3. What Are Hard and Soft Selective Sweeps?

A hard selective sweep is a process in which a single novel beneficial mutation arises in a population and rises in frequency quickly to fixation. Patterns expected under the hard sweep model mainly include a reduction in variation surrounding the beneficial mutation owing to the fixation of the haplotype in which the beneficial mutation cropped up by chance and well-described effects on the allele frequency spectrum and patterns of linkage disequilibrium. By contrast, a soft selective sweep does not reference a particular population genetic model but rather a collection of many models that may result in similar genomic patterns of variation.
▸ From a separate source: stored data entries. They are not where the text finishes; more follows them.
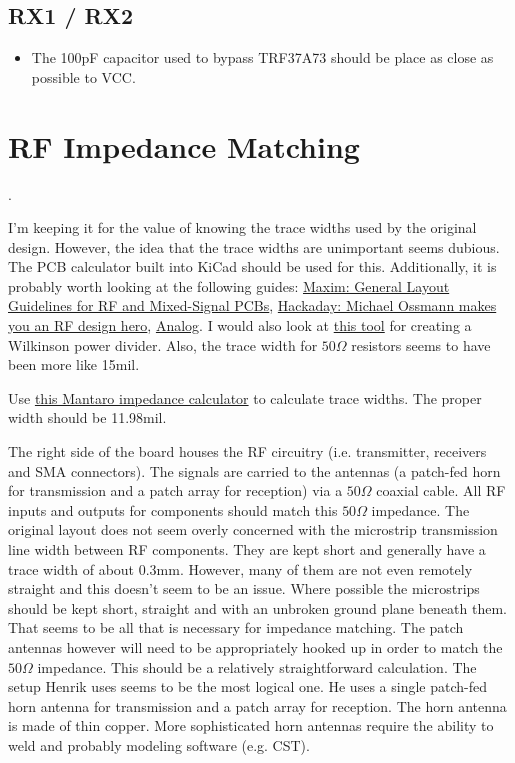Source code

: \documentclass{default}
\begin{document}
\subsection{RX1 / RX2}

\begin{itemize}
\item The 100pF capacitor used to bypass TRF37A73 should be place as close as possible to VCC.
\end{itemize}

\section{RF Impedance Matching}

.

I'm keeping it for the value of knowing the trace widths used by the original design. However, the
idea that the trace widths are unimportant seems dubious. The PCB calculator built into KiCad should
be used for this. Additionally, it is probably worth looking at the following guides:
\href{https://www.maximintegrated.com/en/app-notes/index.mvp/id/5100#}{Maxim: General Layout
  Guidelines for RF and Mixed-Signal PCBs},
\href{https://hackaday.com/2016/03/23/michael-ossmann-makes-you-an-rf-design-hero/}{Hackaday:
  Michael Ossmann makes you an RF design hero},
\href{https://www.analog.com/media/en/training-seminars/design-handbooks/Basic-Linear-Design/Chapter12.pdf}{Analog}. I
would also look at \href{https://github.com/erichVK5/WilkinsonPowerDividerFootprintGenerator}{this
  tool} for creating a Wilkinson power divider. Also, the trace width for $50\si{\Omega}$ resistors
seems to have been more like 15mil.

Use \href{http://www.mantaro.com/resources/impedance-calculator.htm}{this Mantaro impedance
  calculator} to calculate trace widths. The proper width should be 11.98mil.

The right side of the board houses the RF circuitry (i.e. transmitter, receivers and SMA
connectors). The signals are carried to the antennas (a patch-fed horn for transmission and a patch
array for reception) via a $50\si{\Omega}$ coaxial cable. All RF inputs and outputs for components
should match this $50\si{\Omega}$ impedance. The original layout does not seem overly concerned with
the microstrip transmission line width between RF components. They are kept short and generally have
a trace width of about 0.3mm. However, many of them are not even remotely straight and this doesn't
seem to be an issue. Where possible the microstrips should be kept short, straight and with an
unbroken ground plane beneath them. That seems to be all that is necessary for impedance
matching. The patch antennas however will need to be appropriately hooked up in order to match the
$50\si{\Omega}$ impedance. This should be a relatively straightforward calculation. The setup Henrik
uses seems to be the most logical one. He uses a single patch-fed horn antenna for transmission and
a patch array for reception. The horn antenna is made of thin copper. More sophisticated horn
antennas require the ability to weld and probably modeling software (e.g. CST).
\end{document}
Two such models that are banded together within the vague definition of “soft selective sweep” are selection on a preexisting variant in the population that is associated with two or more haplotypes (also referred to as “selection on standing variation”) and selection on multiple new mutations. As far as selection on standing variation is concerned, a selective shift is required, i.e., a variant that was previously neutral or deleterious becomes advantageous. Orr and Betancourt [20] and Hermisson and Pennings [21] defined the conditions under which a soft sweep from standing variation becomes possible. They found out that a soft selective sweep is feasible only if the beneficial mutation segregated at appreciable frequencies on the population before the selective shift either through balancing selection (if it was deleterious) or random genetic drift (if it was neutral). Interestingly, even if selection is acting on standing variation, in the vast majority of cases, a single haplotype will fix in the population, rendering what should have been a soft selective sweep indistinguishable from a hard selective sweep. Thus, on theoretical grounds, soft sweeps should be even rarer than hard sweeps and are unlikely to be observed, especially in species with small effective population sizes, such as humans.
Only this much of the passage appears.